The next day when I stopped the Admission’s office and I walked into the door they all looked up from their desks and one said, “Oh we just figured out the discrepancy.”

At grad school I did the best that I have ever done in school my grades were all A+, A, and B+ compared with my undergraduate grades of C, I squeaked by with a 2,02 average. I also lead the Student Organization’s Community Organizing committee and sat on the Student Organization meetings as the CO chair. Many times I went up to UConn’s main campus as part of the Student Org and my internships and I became friends the Rainbow Center director and staff.

It was almost a non-event being trans at college. The only thing that happened was a rash of term papers on trans topics and I was interviewed for many of them. It was only for two semesters that I had to use my male legal name, but on all my tests and term papers I used Diana. Once I had transitioned UConn changed over my paperwork to Diana and also changed the gender on the documents.

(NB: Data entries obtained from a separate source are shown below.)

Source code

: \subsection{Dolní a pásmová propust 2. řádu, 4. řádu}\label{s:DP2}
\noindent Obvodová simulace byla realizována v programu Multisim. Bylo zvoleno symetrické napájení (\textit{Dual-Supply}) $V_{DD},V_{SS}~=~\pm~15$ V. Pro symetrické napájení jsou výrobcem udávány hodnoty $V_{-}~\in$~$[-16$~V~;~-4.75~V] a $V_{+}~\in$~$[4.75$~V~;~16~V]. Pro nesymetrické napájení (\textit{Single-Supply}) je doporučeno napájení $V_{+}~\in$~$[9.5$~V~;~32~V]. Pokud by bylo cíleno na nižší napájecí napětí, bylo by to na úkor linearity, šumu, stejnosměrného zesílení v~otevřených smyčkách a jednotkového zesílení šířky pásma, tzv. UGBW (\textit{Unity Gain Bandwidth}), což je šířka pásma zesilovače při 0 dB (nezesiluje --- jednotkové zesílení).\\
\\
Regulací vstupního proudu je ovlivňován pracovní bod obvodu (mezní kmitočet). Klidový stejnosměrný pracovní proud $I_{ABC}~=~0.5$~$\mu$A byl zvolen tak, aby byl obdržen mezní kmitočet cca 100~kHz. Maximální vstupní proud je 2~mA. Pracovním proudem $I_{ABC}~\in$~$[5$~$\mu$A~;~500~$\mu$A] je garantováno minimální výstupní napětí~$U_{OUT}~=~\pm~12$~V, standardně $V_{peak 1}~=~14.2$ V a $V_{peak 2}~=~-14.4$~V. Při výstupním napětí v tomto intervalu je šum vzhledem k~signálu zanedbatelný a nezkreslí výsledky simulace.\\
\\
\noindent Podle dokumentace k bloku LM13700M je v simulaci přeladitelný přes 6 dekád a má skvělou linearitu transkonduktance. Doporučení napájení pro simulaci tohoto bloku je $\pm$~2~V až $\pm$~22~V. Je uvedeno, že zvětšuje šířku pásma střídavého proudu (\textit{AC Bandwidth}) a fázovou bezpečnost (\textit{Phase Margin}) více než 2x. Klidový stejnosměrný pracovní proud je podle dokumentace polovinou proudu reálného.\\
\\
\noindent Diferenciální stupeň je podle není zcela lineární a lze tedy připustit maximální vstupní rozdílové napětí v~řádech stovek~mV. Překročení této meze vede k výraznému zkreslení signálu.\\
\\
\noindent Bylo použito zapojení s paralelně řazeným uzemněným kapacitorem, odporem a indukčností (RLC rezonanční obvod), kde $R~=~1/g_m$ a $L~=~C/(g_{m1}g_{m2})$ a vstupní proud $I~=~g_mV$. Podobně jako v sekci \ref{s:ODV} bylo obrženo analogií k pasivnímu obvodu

I did my internships at Connecticut Women Education and Legal Fund where I worked on the lobbying for the non-discrimination law. This is from Lobby Day at the Capitol, I am looking up their legislators.


I made many friends among the student body and the facility, many of whom I am still friends with. Some have asked me if I had any problems as a trans student and I joke… it is the School of Social Work, I better not have.

Ten years ago May I walked across the stage to be hooded and receive my diploma.